RECORDS SUPPLIED START

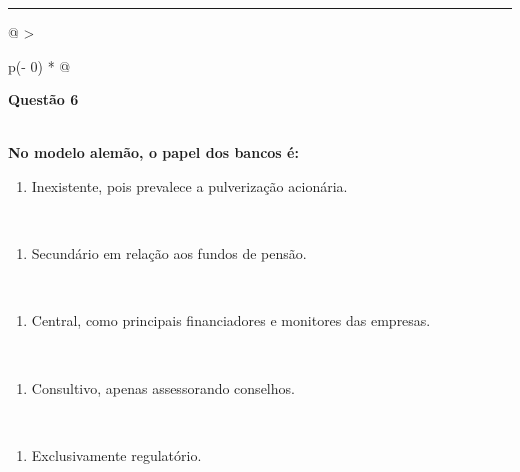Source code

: \documentclass[
]{book}
\providecommand{\tightlist}{%
  \setlength{\itemsep}{0pt}\setlength{\parskip}{0pt}}
\begin{document}
\begin{center}\rule{0.5\linewidth}{0.5pt}\end{center}

\begin{longtable}[]{@{}
  >{\raggedright\arraybackslash}p{(\columnwidth - 0\tabcolsep) * }@{}}
\toprule\noalign{}
\begin{minipage}[b]{\linewidth}\raggedright
\textbf{Questão 6}
\end{minipage} \\
\midrule\noalign{}
\endhead
\bottomrule\noalign{}
\endlastfoot
\textbf{No modelo alemão, o papel dos bancos é:} \\
\begin{minipage}[t]{\linewidth}\raggedright
\begin{enumerate}
\def\labelenumi{\alph{enumi})}
\tightlist
\item
  Inexistente, pois prevalece a pulverização acionária.
\end{enumerate}
\end{minipage} \\
\begin{minipage}[t]{\linewidth}\raggedright
\begin{enumerate}
\def\labelenumi{\alph{enumi})}
\setcounter{enumi}{1}
\tightlist
\item
  Secundário em relação aos fundos de pensão.
\end{enumerate}
\end{minipage} \\
\begin{minipage}[t]{\linewidth}\raggedright
\begin{enumerate}
\def\labelenumi{\alph{enumi})}
\setcounter{enumi}{2}
\tightlist
\item
  Central, como principais financiadores e monitores das empresas.
\end{enumerate}
\end{minipage} \\
\begin{minipage}[t]{\linewidth}\raggedright
\begin{enumerate}
\def\labelenumi{\alph{enumi})}
\setcounter{enumi}{3}
\tightlist
\item
  Consultivo, apenas assessorando conselhos.
\end{enumerate}
\end{minipage} \\
\begin{minipage}[t]{\linewidth}\raggedright
\begin{enumerate}
\def\labelenumi{\alph{enumi})}
\setcounter{enumi}{4}
\tightlist
\item
  Exclusivamente regulatório.
\end{enumerate}
\end{minipage} \\
 \\
\end{longtable}
\end{document}
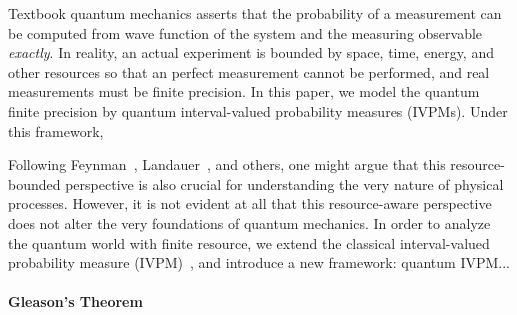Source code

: \documentclass[english,reprint, aps, prl,superscriptaddress, showpacs,
showkeys, longbibliography, amsmath, amssymb]{revtex4-1}
\theoremstyle{plain}
\theoremstyle{definition}
\begin{document}
\maketitle

Textbook quantum mechanics asserts that the probability of a measurement
can be computed from wave function of the system and the measuring
observable \emph{exactly}. In reality, an actual experiment is bounded
by space, time, energy, and other resources so that an perfect measurement
cannot be performed, and real measurements must be finite precision.
In this paper, we model the quantum finite precision by quantum interval-valued
probability measures (IVPMs). Under this framework, 

Following Feynman~\cite{Feynman1982Simulating}, Landauer~\cite{Landauer1996188},
and others, one might argue that this resource-bounded perspective
is also crucial for understanding the very nature of physical processes.
However, it is not evident at all that this resource-aware perspective
does not alter the very foundations of quantum mechanics. In order
to analyze the quantum world with finite resource, we extend the classical
interval-valued probability measure (IVPM)~\cite{JamisonLodwick2004},
and introduce a new framework: quantum IVPM...\newpage{}

\paragraph{Gleason's Theorem}
\end{document}
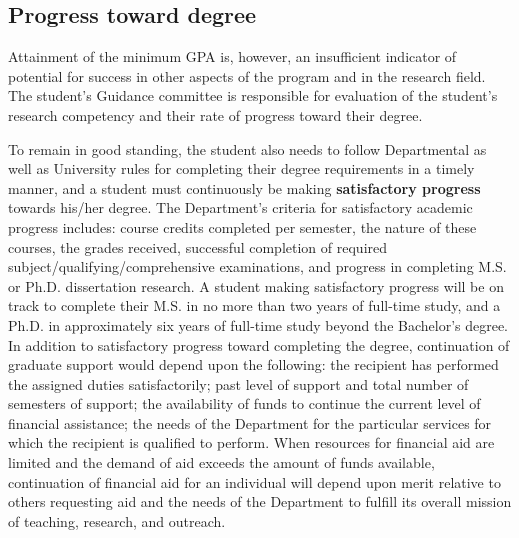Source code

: 
\subsection{Progress toward degree}

Attainment of the minimum GPA is, however, an insufficient
indicator of potential for success in other aspects of the program and
in the research field. The student's Guidance committee is responsible
for evaluation of the student's research competency and their rate of
progress toward their degree. 

To remain in good standing, the student also needs to follow
Departmental as well as University rules for completing their degree
requirements in a timely manner, and a student must continuously be
making \textbf{satisfactory progress} towards his/her degree.  The
Department's criteria for satisfactory academic progress includes:
course credits completed per semester, the nature of these courses,
the grades received, successful completion of required
subject/qualifying/comprehensive examinations, and progress in
completing M.S. or Ph.D. dissertation research.  A student making
satisfactory progress will be on track to complete their M.S. in no more than two years of full-time study,
and a Ph.D. in approximately six years of full-time study beyond the
Bachelor's degree.  In addition to
satisfactory progress toward completing the degree, continuation of
graduate support would depend upon the following: the recipient has
performed the assigned duties satisfactorily; past level of support
and total number of semesters of support; the availability of funds to
continue the current level of financial assistance; the needs of the
Department for the particular services for which the recipient is
qualified to perform.  When resources for financial aid are limited
and the demand of aid exceeds the amount of funds available,
continuation of financial aid for an individual will depend upon merit
relative to others requesting aid and the needs of the Department to
fulfill its overall mission of teaching, research, and outreach.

RECORDS SUPPLIED END

Because only the text is wanted, copy each record above precisely and omit its pictures.

Source code

: \documentclass[
]{book}
\providecommand{\tightlist}{%
  \setlength{\itemsep}{0pt}\setlength{\parskip}{0pt}}
\begin{document}
\begin{center}\rule{0.5\linewidth}{0.5pt}\end{center}

\begin{longtable}[]{@{}
  >{\raggedright\arraybackslash}p{(\columnwidth - 0\tabcolsep) * }@{}}
\toprule\noalign{}
\begin{minipage}[b]{\linewidth}\raggedright
\textbf{Questão 6}
\end{minipage} \\
\midrule\noalign{}
\endhead
\bottomrule\noalign{}
\endlastfoot
\textbf{No modelo alemão, o papel dos bancos é:} \\
\begin{minipage}[t]{\linewidth}\raggedright
\begin{enumerate}
\def\labelenumi{\alph{enumi})}
\tightlist
\item
  Inexistente, pois prevalece a pulverização acionária.
\end{enumerate}
\end{minipage} \\
\begin{minipage}[t]{\linewidth}\raggedright
\begin{enumerate}
\def\labelenumi{\alph{enumi})}
\setcounter{enumi}{1}
\tightlist
\item
  Secundário em relação aos fundos de pensão.
\end{enumerate}
\end{minipage} \\
\begin{minipage}[t]{\linewidth}\raggedright
\begin{enumerate}
\def\labelenumi{\alph{enumi})}
\setcounter{enumi}{2}
\tightlist
\item
  Central, como principais financiadores e monitores das empresas.
\end{enumerate}
\end{minipage} \\
\begin{minipage}[t]{\linewidth}\raggedright
\begin{enumerate}
\def\labelenumi{\alph{enumi})}
\setcounter{enumi}{3}
\tightlist
\item
  Consultivo, apenas assessorando conselhos.
\end{enumerate}
\end{minipage} \\
\begin{minipage}[t]{\linewidth}\raggedright
\begin{enumerate}
\def\labelenumi{\alph{enumi})}
\setcounter{enumi}{4}
\tightlist
\item
  Exclusivamente regulatório.
\end{enumerate}
\end{minipage} \\
 \\
\end{longtable}
\end{document}
Source code

: \documentclass[english,reprint, aps, prl,superscriptaddress, showpacs,
showkeys, longbibliography, amsmath, amssymb]{revtex4-1}
\theoremstyle{plain}
\theoremstyle{definition}
\begin{document}
\maketitle

Textbook quantum mechanics asserts that the probability of a measurement
can be computed from wave function of the system and the measuring
observable \emph{exactly}. In reality, an actual experiment is bounded
by space, time, energy, and other resources so that an perfect measurement
cannot be performed, and real measurements must be finite precision.
In this paper, we model the quantum finite precision by quantum interval-valued
probability measures (IVPMs). Under this framework, 

Following Feynman~\cite{Feynman1982Simulating}, Landauer~\cite{Landauer1996188},
and others, one might argue that this resource-bounded perspective
is also crucial for understanding the very nature of physical processes.
However, it is not evident at all that this resource-aware perspective
does not alter the very foundations of quantum mechanics. In order
to analyze the quantum world with finite resource, we extend the classical
interval-valued probability measure (IVPM)~\cite{JamisonLodwick2004},
and introduce a new framework: quantum IVPM...\newpage{}

\paragraph{Gleason's Theorem}
\end{document}
Source code

: 
\subsection{Progress toward degree}

Attainment of the minimum GPA is, however, an insufficient
indicator of potential for success in other aspects of the program and
in the research field. The student's Guidance committee is responsible
for evaluation of the student's research competency and their rate of
progress toward their degree. 

To remain in good standing, the student also needs to follow
Departmental as well as University rules for completing their degree
requirements in a timely manner, and a student must continuously be
making \textbf{satisfactory progress} towards his/her degree.  The
Department's criteria for satisfactory academic progress includes:
course credits completed per semester, the nature of these courses,
the grades received, successful completion of required
subject/qualifying/comprehensive examinations, and progress in
completing M.S. or Ph.D. dissertation research.  A student making
satisfactory progress will be on track to complete their M.S. in no more than two years of full-time study,
and a Ph.D. in approximately six years of full-time study beyond the
Bachelor's degree.  In addition to
satisfactory progress toward completing the degree, continuation of
graduate support would depend upon the following: the recipient has
performed the assigned duties satisfactorily; past level of support
and total number of semesters of support; the availability of funds to
continue the current level of financial assistance; the needs of the
Department for the particular services for which the recipient is
qualified to perform.  When resources for financial aid are limited
and the demand of aid exceeds the amount of funds available,
continuation of financial aid for an individual will depend upon merit
relative to others requesting aid and the needs of the Department to
fulfill its overall mission of teaching, research, and outreach.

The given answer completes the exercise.